START Available data

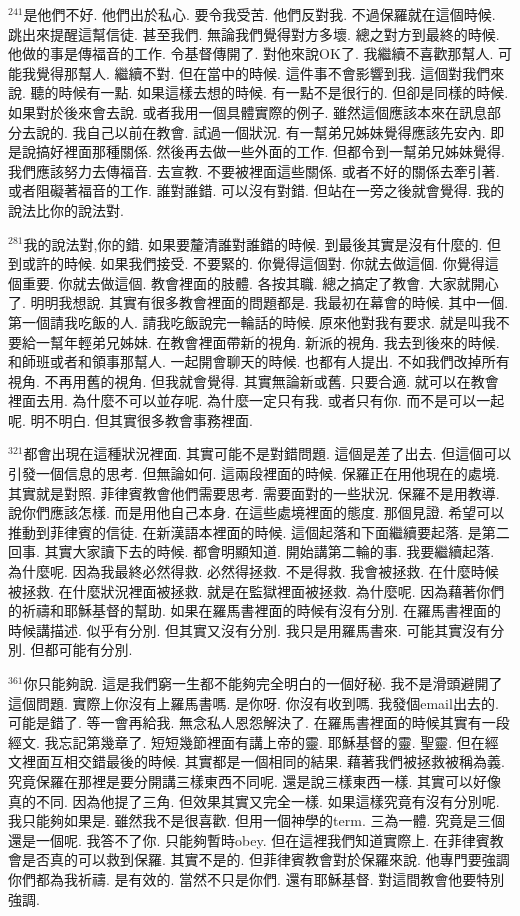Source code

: \documentclass{book}
\begin{document}
$^{241}$是他們不好.
他們出於私心.
要令我受苦.
他們反對我.
不過保羅就在這個時候.
跳出來提醒這幫信徒.
甚至我們.
無論我們覺得對方多壞.
總之對方到最終的時候.
他做的事是傳福音的工作.
令基督傳開了.
對他來說OK了.
我繼續不喜歡那幫人.
可能我覺得那幫人.
繼續不對.
但在當中的時候.
這件事不會影響到我.
這個對我們來說.
聽的時候有一點.
如果這樣去想的時候.
有一點不是很行的.
但卻是同樣的時候.
如果對於後來會去說.
或者我用一個具體實際的例子.
雖然這個應該本來在訊息部分去說的.
我自己以前在教會.
試過一個狀況.
有一幫弟兄姊妹覺得應該先安內.
即是說搞好裡面那種關係.
然後再去做一些外面的工作.
但都令到一幫弟兄姊妹覺得.
我們應該努力去傳福音.
去宣教.
不要被裡面這些關係.
或者不好的關係去牽引著.
或者阻礙著福音的工作.
誰對誰錯.
可以沒有對錯.
但站在一旁之後就會覺得.
我的說法比你的說法對.

$^{281}$我的說法對,你的錯.
如果要釐清誰對誰錯的時候.
到最後其實是沒有什麼的.
但到或許的時候.
如果我們接受.
不要緊的.
你覺得這個對.
你就去做這個.
你覺得這個重要.
你就去做這個.
教會裡面的肢體.
各按其職.
總之搞定了教會.
大家就開心了.
明明我想說.
其實有很多教會裡面的問題都是.
我最初在幕會的時候.
其中一個.
第一個請我吃飯的人.
請我吃飯說完一輪話的時候.
原來他對我有要求.
就是叫我不要給一幫年輕弟兄姊妹.
在教會裡面帶新的視角.
新派的視角.
我去到後來的時候.
和師班或者和領事那幫人.
一起開會聊天的時候.
也都有人提出.
不如我們改掉所有視角.
不再用舊的視角.
但我就會覺得.
其實無論新或舊.
只要合適.
就可以在教會裡面去用.
為什麼不可以並存呢.
為什麼一定只有我.
或者只有你.
而不是可以一起呢.
明不明白.
但其實很多教會事務裡面.

$^{321}$都會出現在這種狀況裡面.
其實可能不是對錯問題.
這個是差了出去.
但這個可以引發一個信息的思考.
但無論如何.
這兩段裡面的時候.
保羅正在用他現在的處境.
其實就是對照.
菲律賓教會他們需要思考.
需要面對的一些狀況.
保羅不是用教導.
說你們應該怎樣.
而是用他自己本身.
在這些處境裡面的態度.
那個見證.
希望可以推動到菲律賓的信徒.
在新漢語本裡面的時候.
這個起落和下面繼續要起落.
是第二回事.
其實大家讀下去的時候.
都會明顯知道.
開始講第二輪的事.
我要繼續起落.
為什麼呢.
因為我最終必然得救.
必然得拯救.
不是得救.
我會被拯救.
在什麼時候被拯救.
在什麼狀況裡面被拯救.
就是在監獄裡面被拯救.
為什麼呢.
因為藉著你們的祈禱和耶穌基督的幫助.
如果在羅馬書裡面的時候有沒有分別.
在羅馬書裡面的時候講描述.
似乎有分別.
但其實又沒有分別.
我只是用羅馬書來.
可能其實沒有分別.
但都可能有分別.

$^{361}$你只能夠說.
這是我們窮一生都不能夠完全明白的一個好秘.
我不是滑頭避開了這個問題.
實際上你沒有上羅馬書嗎.
是你呀.
你沒有收到嗎.
我發個email出去的.
可能是錯了.
等一會再給我.
無念私人恩怨解決了.
在羅馬書裡面的時候其實有一段經文.
我忘記第幾章了.
短短幾節裡面有講上帝的靈.
耶穌基督的靈.
聖靈.
但在經文裡面互相交錯最後的時候.
其實都是一個相同的結果.
藉著我們被拯救被稱為義.
究竟保羅在那裡是要分開講三樣東西不同呢.
還是說三樣東西一樣.
其實可以好像真的不同.
因為他提了三角.
但效果其實又完全一樣.
如果這樣究竟有沒有分別呢.
我只能夠如果是.
雖然我不是很喜歡.
但用一個神學的term.
三為一體.
究竟是三個還是一個呢.
我答不了你.
只能夠暫時obey.
但在這裡我們知道實際上.
在菲律賓教會是否真的可以救到保羅.
其實不是的.
但菲律賓教會對於保羅來說.
他專門要強調你們都為我祈禱.
是有效的.
當然不只是你們.
還有耶穌基督.
對這間教會他要特別強調.
\end{document}
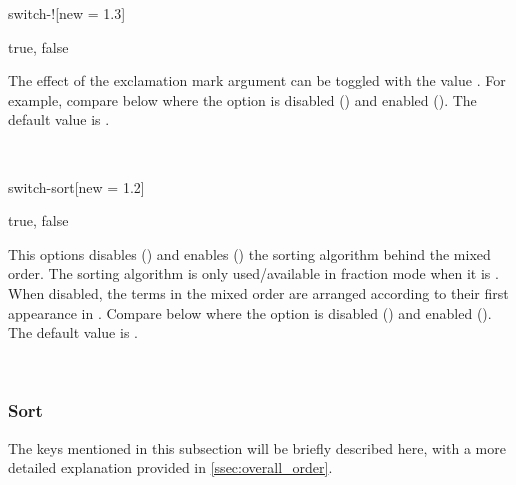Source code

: \begin{option}{switch-!}[new = 1.3]
	\begin{values}[default = false]
		true, false
	\end{values}
	The effect of the exclamation mark argument can be toggled with the value .
	For example, compare below where the option is disabled () and enabled (). The default value is .
	\begin{example}
		 \\
	\end{example}
\end{option}

\begin{option}{switch-sort}[new = 1.2]
	\begin{values}[default = true]
		true, false
	\end{values}
	This options disables () and enables () the sorting algorithm behind the mixed order. The sorting algorithm is only used/available in fraction mode when it is . When disabled, the terms in the mixed order are arranged according to their first appearance in . Compare below where the option is disabled () and enabled (). The default value is \val{\default}.
	\begin{example}
		\pdv[switch-sort=false, order={a+b,2kn-d,2-2b}]{f}{x,y,z} \\
		\pdv[switch-sort=true, order={a+b,2kn-d,2-2b}]{f}{x,y,z}
	\end{example}
\end{option}

\subsubsection*{Sort}
The keys mentioned in this subsection will be briefly described here, with a more detailed explanation provided in \cref{ssec:overall_order}.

END Available data

**Exercise directions**. Pictures should not appear; only the lines from the start of the listing above to the line containing "我的說法比你的說法對.", both ends included, are to be repeated exactly.

**The answer**.
Source code

: \documentclass{book}
\begin{document}
$^{241}$是他們不好.
他們出於私心.
要令我受苦.
他們反對我.
不過保羅就在這個時候.
跳出來提醒這幫信徒.
甚至我們.
無論我們覺得對方多壞.
總之對方到最終的時候.
他做的事是傳福音的工作.
令基督傳開了.
對他來說OK了.
我繼續不喜歡那幫人.
可能我覺得那幫人.
繼續不對.
但在當中的時候.
這件事不會影響到我.
這個對我們來說.
聽的時候有一點.
如果這樣去想的時候.
有一點不是很行的.
但卻是同樣的時候.
如果對於後來會去說.
或者我用一個具體實際的例子.
雖然這個應該本來在訊息部分去說的.
我自己以前在教會.
試過一個狀況.
有一幫弟兄姊妹覺得應該先安內.
即是說搞好裡面那種關係.
然後再去做一些外面的工作.
但都令到一幫弟兄姊妹覺得.
我們應該努力去傳福音.
去宣教.
不要被裡面這些關係.
或者不好的關係去牽引著.
或者阻礙著福音的工作.
誰對誰錯.
可以沒有對錯.
但站在一旁之後就會覺得.
我的說法比你的說法對.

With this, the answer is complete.